[Document images with source code]
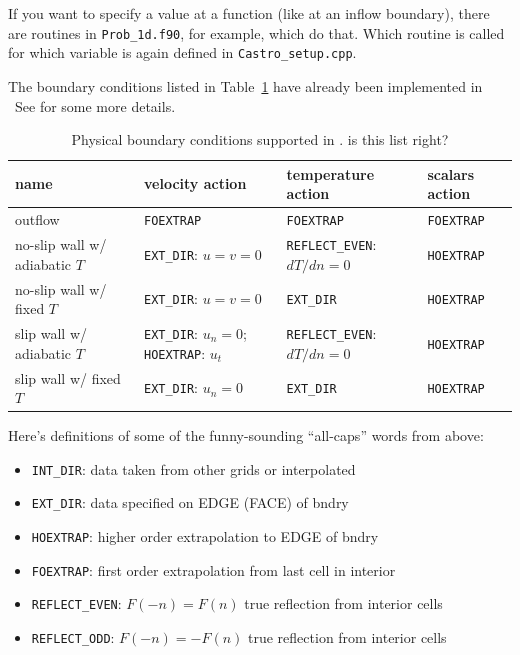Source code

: If you want to specify a value at a function (like at an inflow
boundary), there are routines in {\tt Prob\_1d.f90}, for example, which do
that. Which routine is called for which variable is again defined in
{\tt Castro\_setup.cpp}.


The boundary conditions listed in Table~\ref{table:castro:bcs} have already been implemented in
\castro\ See  for some
more details.
\begin{table}
\renewcommand{\arraystretch}{1.5}
\centering
\begin{tabular}{p{2.0in}p{1.1in}p{1.1in}p{1.1in}}
{\bf name} & {\bf velocity action} & {\bf temperature action} & {\bf scalars action} \\
\hline
outflow  & {\tt FOEXTRAP} & {\tt FOEXTRAP} & {\tt FOEXTRAP} \\
no-slip wall w/ adiabatic $T$ & {\tt EXT\_DIR}: $u = v = 0$ &
                                   {\tt REFLECT\_EVEN}: $dT/dn=0$ &
                                   {\tt HOEXTRAP} \\
no-slip wall w/ fixed $T$ & {\tt EXT\_DIR}: $u=v=0$ &
                               {\tt EXT\_DIR} &
                               {\tt HOEXTRAP} \\
slip wall w/ adiabatic $T$ &
                               {\tt EXT\_DIR}: $u_n=0$; {\tt HOEXTRAP}: $u_t$ &
                               {\tt REFLECT\_EVEN}: $dT/dn=0$ &
                               {\tt HOEXTRAP} \\
slip wall w/ fixed $T$ &
                               {\tt EXT\_DIR}: $u_n=0$ &
                               {\tt EXT\_DIR} &
                               {\tt HOEXTRAP} \\
\end{tabular}
\caption[Physics boundary conditions in \castro]
  {\label{table:castro:bcs} Physical boundary conditions supported in \castro.  {\color{red} is this list right?}}
\renewcommand{\arraystretch}{1.0}
\end{table}

Here's definitions of some of the funny-sounding ``all-caps''
words from above:
\begin{itemize}
\item {\tt INT\_DIR}: data taken from other grids or interpolated

\item {\tt EXT\_DIR}: data specified on EDGE (FACE) of bndry

\item {\tt HOEXTRAP}: higher order extrapolation to EDGE of bndry

\item {\tt FOEXTRAP}: first order extrapolation from last cell in interior

\item {\tt REFLECT\_EVEN}: $F(-n) = F(n)$ true reflection from interior cells

\item {\tt REFLECT\_ODD}: $F(-n) = -F(n)$ true reflection from interior cells
\end{itemize}





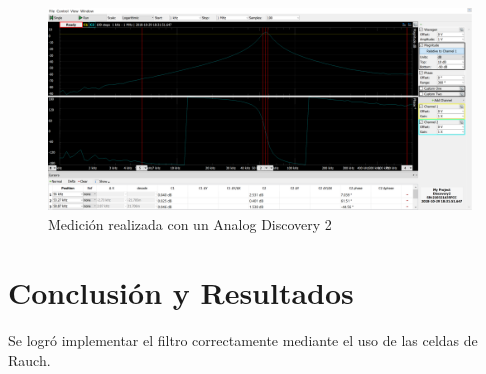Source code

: \documentclass[../../tc_tp5_main.tex]{subfiles}
\begin{document}
	\begin{figure}[H]	%
	\centering
	\includegraphics[scale=0.5]{imagenes/defaultc.png}
	\caption{Medición realizada con un Analog Discovery 2}
	\label{fig:ej2_defaultc}
	\end{figure}
	

 	 
\section{Conclusión y Resultados}

Se logró implementar el filtro correctamente mediante el uso de las celdas de Rauch. 
\clearpage\newpage
\end{document}
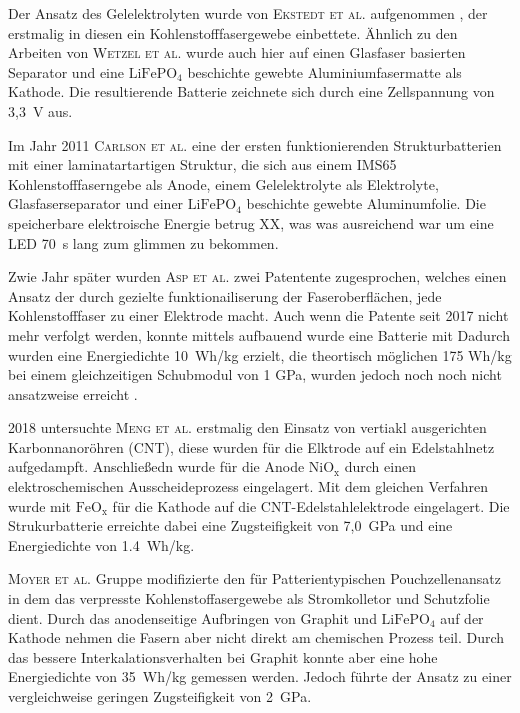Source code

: Der Ansatz des Gelelektrolyten wurde von \textsc{Ekstedt et al.} aufgenommen \cite{Ekstedt2010}, der erstmalig in diesen ein Kohlenstofffasergewebe einbettete. Ähnlich zu den Arbeiten von \textsc{Wetzel et al.} wurde auch hier auf einen Glasfaser basierten Separator und eine $\text{LiFePO}_\text{4}$ beschichte gewebte Aluminiumfasermatte als Kathode. Die resultierende Batterie zeichnete sich durch eine Zellspannung von 3,3~V aus.

Im Jahr 2011 \textsc{Carlson et al.} \cite{Carlson2011} eine der ersten funktionierenden Strukturbatterien mit einer laminatartartigen Struktur, die sich aus einem IMS65 Kohlenstofffaserngebe als Anode, einem Gelelektrolyte als Elektrolyte, Glasfaserseparator und einer  $\text{LiFePO}_\text{4}$ beschichte gewebte Aluminumfolie. Die speicherbare elektroische Energie betrug XX, was  was ausreichend war um eine LED 70~s lang zum glimmen zu bekommen.

Zwie Jahr später wurden \textsc{Asp et al.} \cite{Asp2013US,Asp2013CN} zwei Patentente zugesprochen, welches einen Ansatz der durch gezielte funktionailiserung der Faseroberflächen, jede Kohlenstofffaser zu einer Elektrode macht. Auch wenn die Patente seit 2017 nicht mehr verfolgt werden, konnte mittels aufbauend wurde eine Batterie mit 
Dadurch wurden eine Energiedichte 10~Wh/kg erzielt, die theortisch möglichen 175 Wh/kg bei einem gleichzeitigen Schubmodul von 1 GPa, wurden jedoch noch noch nicht ansatzweise erreicht \cite{Leijonmarck2013, Carlson2013}.

2018 untersuchte \textsc{Meng et al.} \cite{Meng2018} erstmalig den Einsatz von vertiakl ausgerichten Karbonnanoröhren (CNT), diese wurden für die Elktrode auf ein Edelstahlnetz aufgedampft. Anschließedn wurde für die Anode $\text{NiO}_\text{x}$ durch einen elektroschemischen Ausscheideprozess eingelagert. Mit dem gleichen Verfahren wurde mit $\text{FeO}_\text{x}$ für die Kathode auf die CNT-Edelstahlelektrode eingelagert. Die Strukurbatterie erreichte dabei eine Zugsteifigkeit von 7,0~GPa und eine Energiedichte von 1.4~Wh/kg.

\textsc{Moyer et al.} \cite{Moyer2020} Gruppe modifizierte den für Patterientypischen Pouchzellenansatz in dem das verpresste Kohlenstoffasergewebe als Stromkolletor und Schutzfolie dient. Durch das anodenseitige Aufbringen von Graphit und $\text{LiFePO}_\text{4}$ auf der Kathode nehmen die Fasern aber nicht direkt am chemischen Prozess teil. Durch das bessere Interkalationsverhalten bei Graphit konnte aber eine hohe Energiedichte von 35~Wh/kg gemessen werden. Jedoch führte der Ansatz zu einer vergleichweise geringen Zugsteifigkeit von 2~GPa.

INSTRUCTIONS FOR THE TASK — Return, from the data above, each line in which the string "REFLECT" appears.

OUTPUT FOR THIS EXERCISE —
                                   {\tt REFLECT\_EVEN}: $dT/dn=0$ &
                               {\tt REFLECT\_EVEN}: $dT/dn=0$ &
\item {\tt REFLECT\_EVEN}: $F(-n) = F(n)$ true reflection from interior cells
\item {\tt REFLECT\_ODD}: $F(-n) = -F(n)$ true reflection from interior cells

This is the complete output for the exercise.